- Born: Nelson Henricks 1963 (age 61–62) Bow Island, Alberta
- Occupation: Artist
- Known for: Video artist
- Website: nelsonhenricks.com

= Nelson Henricks =

Canadian artist (born 1963)

Nelson Henricks (born 1963) is a Canadian artist known for his video works. Originally from Bow Island, Alberta, he received a diploma in visual arts from the Alberta College of Art. In 1991 he relocated to Montréal and obtained a Bachelor of Fine arts in Cinema from Concordia University. Henricks also works as a writer and curator. His texts have been published in many periodicals and publications relating to contemporary art, including the magazines Fuse, Esse, Parachute and Public.

== Work ==
Montreal artist Nelson Henricks has developed his work using a dual approach, creating immersive works, with a music all their own, along with subjects from the history of art and culture, including, more recently, the American abstract painter Joan Mitchell.

==Selected exhibitions==
Henricks has participated in many group and solo exhibitions. A mid-career retrospective of Henricks's work entitled Nelson Henricks : Time Will Have Passed = Le temps aura passé. was presented at the Leonard and Bina Ellen Gallery in 2010. Henricks was a part of the Quebec Triennale 2011 held at the Musée d'art contemporain de Montréal.
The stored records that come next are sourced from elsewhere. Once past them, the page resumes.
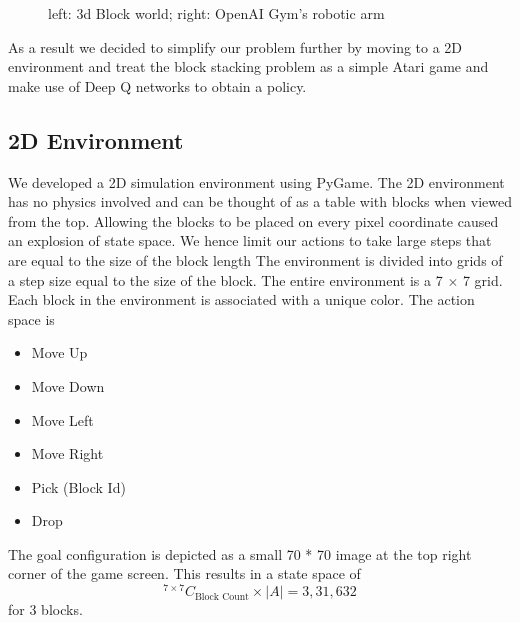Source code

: \documentclass[letterpaper, 12 pt, conference]{ieeeconf}
\begin{document}
\begin{figure}
\caption{left: 3d Block world; right: OpenAI Gym's robotic arm}
\label{preenvs}
\end{figure}

As a result we decided to simplify our problem further by moving to a 2D environment and treat the block stacking problem as a simple Atari game and make use of Deep Q networks to obtain a policy.

\subsection{2D Environment} We developed a 2D simulation environment using PyGame\cite{pygame}. The 2D environment has no physics involved and can be thought of as a table with blocks when viewed from the top. 
Allowing the blocks to be placed on every pixel coordinate caused an explosion of state space. We hence limit our actions to take large steps that are equal to the size of the block length
The environment is divided into grids of a step size equal to the size of the block. The entire environment is a 7 $\times$ 7 grid. Each block in the environment is associated with a unique color. The action space is 

\begin{itemize}
    \item Move Up
    \item Move Down
    \item Move Left
    \item Move Right
    \item Pick (Block Id)
    \item Drop
\end{itemize}
The goal configuration is depicted as a small 70 * 70 image at the top right corner of the game screen.
This results in a state space of $$ ^{7 \times 7}C_{\text{Block Count}} \times |A| = 3,31,632 $$ for 3 blocks.
\end{document}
In 2021, he was one of the participants in John Greyson's experimental short documentary film International Dawn Chorus Day.

In 2022, the Musée d'art contemporain de Montréal (MACM) held the show Nelson Henricks: Unpublished works.

==Collections==
Henricks's work is included in the permanent collections of the National Gallery of Canada, the Museum of Modern Art in New York, The Musée national des beaux-arts du Québec in Quebec and the Chicago Video Data Bank.

==Awards==
In 2002 Henricks received the Bell Canada Award in Video Art. In 2015, he was the laureate of the Giverny Capital Prize.